Ladies, we need to talk. We need to talk about how we talk to ourselves and each other. See this eCard that we can ALL relate to? We need to change that.
I have started this new exercise routine/group/challenge (this is not an exercise post and I will not be posting bikini pictures of myself or asking you to join a cult, so please stop gagging and rolling your eyes and keep reading) I'm only a week in but what I am seeing in this group is really mind blowing. If you've been on Pinterest or ever watch Bravo (and if you are reading my blog I'm guessing those would both be answered with a big fat YES!) you've seen the Tone It Up girls. Not only are they gorgeous with amazing bodies but they are brilliant and NICE! Say what?! What they have created is magical. Read all about them right here at Tone It Up
See! Two girls you'd love to hate if they weren't so damn likable!

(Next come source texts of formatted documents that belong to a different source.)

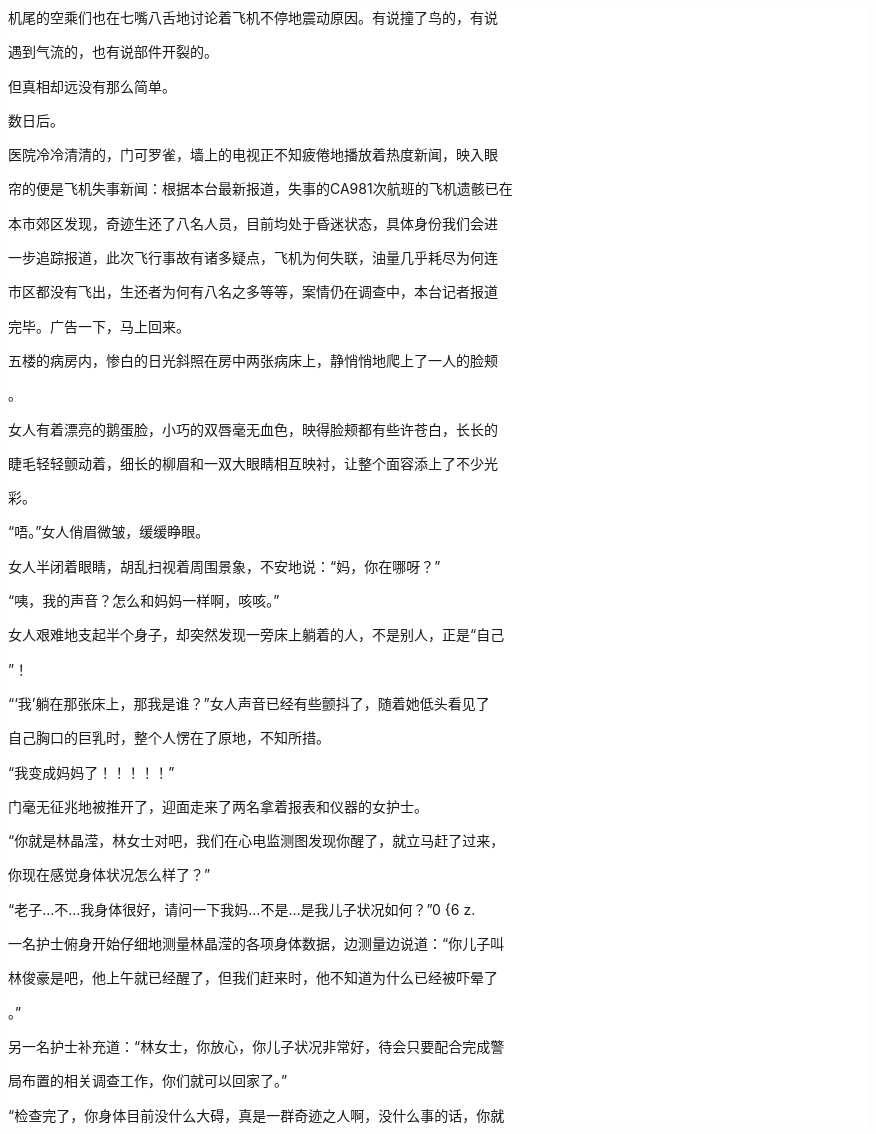 机尾的空乘们也在七嘴八舌地讨论着飞机不停地震动原因。有说撞了鸟的，有说

遇到气流的，也有说部件开裂的。

但真相却远没有那么简单。

数日后。

医院冷冷清清的，门可罗雀，墙上的电视正不知疲倦地播放着热度新闻，映入眼

帘的便是飞机失事新闻：根据本台最新报道，失事的CA981次航班的飞机遗骸已在

本市郊区发现，奇迹生还了八名人员，目前均处于昏迷状态，具体身份我们会进

一步追踪报道，此次飞行事故有诸多疑点，飞机为何失联，油量几乎耗尽为何连

市区都没有飞出，生还者为何有八名之多等等，案情仍在调查中，本台记者报道

完毕。广告一下，马上回来。

五楼的病房内，惨白的日光斜照在房中两张病床上，静悄悄地爬上了一人的脸颊

。

女人有着漂亮的鹅蛋脸，小巧的双唇毫无血色，映得脸颊都有些许苍白，长长的

睫毛轻轻颤动着，细长的柳眉和一双大眼睛相互映衬，让整个面容添上了不少光

彩。

“唔。”女人俏眉微皱，缓缓睁眼。

女人半闭着眼睛，胡乱扫视着周围景象，不安地说：“妈，你在哪呀？”

“咦，我的声音？怎么和妈妈一样啊，咳咳。”

女人艰难地支起半个身子，却突然发现一旁床上躺着的人，不是别人，正是“自己

”！

“‘我’躺在那张床上，那我是谁？”女人声音已经有些颤抖了，随着她低头看见了

自己胸口的巨乳时，整个人愣在了原地，不知所措。

“我变成妈妈了！！！！！”

门毫无征兆地被推开了，迎面走来了两名拿着报表和仪器的女护士。

“你就是林晶滢，林女士对吧，我们在心电监测图发现你醒了，就立马赶了过来，

你现在感觉身体状况怎么样了？”

“老子…不…我身体很好，请问一下我妈…不是…是我儿子状况如何？”0 {6 z.

一名护士俯身开始仔细地测量林晶滢的各项身体数据，边测量边说道：“你儿子叫

林俊豪是吧，他上午就已经醒了，但我们赶来时，他不知道为什么已经被吓晕了

。”

另一名护士补充道：“林女士，你放心，你儿子状况非常好，待会只要配合完成警

局布置的相关调查工作，你们就可以回家了。”

“检查完了，你身体目前没什么大碍，真是一群奇迹之人啊，没什么事的话，你就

The community of women that they have created and brought together is uplifting, motivating, positive, real, and empowering. Never before have I seen such an INCLUSIVE group of women. Groups of women are generally very exclusive, which sucks. I've had those friends before and I've been victim of those types of girls and they are awful and generally pretty miserable...kind of like a pack of hyenas
With this group I've gotten motivational messages and comments from women I've never met before and check this, I've sent complete strangers messages too! There is something about lifting another woman up and telling her how beautiful and strong and amazing she is and what a great job she is doing that brings a happiness to me that not even an incredible spray tan, fantastic hair day and incredible pair of shoes can bring to me. Deep, right?
(**Side note** If you are in Atlanta and haven't gotten a spray tan at Spray Studio Atlanta you haven't lived. Period. Alicia is the owner and she is another brilliant, positive, gorgeous woman that is making her dreams happen! Trust me, you need to go there.)
Tonight, while I was soaking my worn out muscles, I really started thinking about how women treat each other and how we treat ourselves. A fellow blogger, Pecked To Death By Chickens, recently wrote an article about how we need to learn to take a compliment and accept and own the good things about ourselves. Can I get an amen?! Check that post out right HERE.
There is a lot of eye rolling going on woman to woman. I think a lot of it is purely based on insecurities. It's kind of like your Mom always said when anyone was mean to you, "Oh honey, they are just jealous!" Guess what? I think 90% of the time Mom was spot on. The other 10% is reserved for people who actually do just suck at life and they are out there sucking the life out of the party with their shitty little attitudes.
We act like if anyone has success we need to tear it apart. Bash her success. Bash her. Burn her at the stake! That may be a little much but you know that you've heard or said something like: "Well, yeah, she got that promotion but she probably spent a lot of time on her knees for it." or "She's got a great body if you like that anorexic look, or butch look or if you want to neglect your kids and spend all your time in the gym." I mean, we could really keep on going but why don't we JUST.STOP.
Just because someone else is succeeding doesn't mean you can't succeed too!
There isn't a limited amount of success for the planet that we are all fighting for. For God's sake instead of ripping someone down why not lift them up? It will make you feel better and make you less of a shitty person. Win, win! Go out and DO what YOU want to do! Be successful. I promise you can do it!
You want to lose weight? You can do it! I promise!
You want to get your degree? Go get it! Make it happen!
Want to have a squirrel circus and take them on tour? It's probably not your best idea but I don't think anyone else has done it so go ahead and do it! Go get those squirrels! Train those little suckers!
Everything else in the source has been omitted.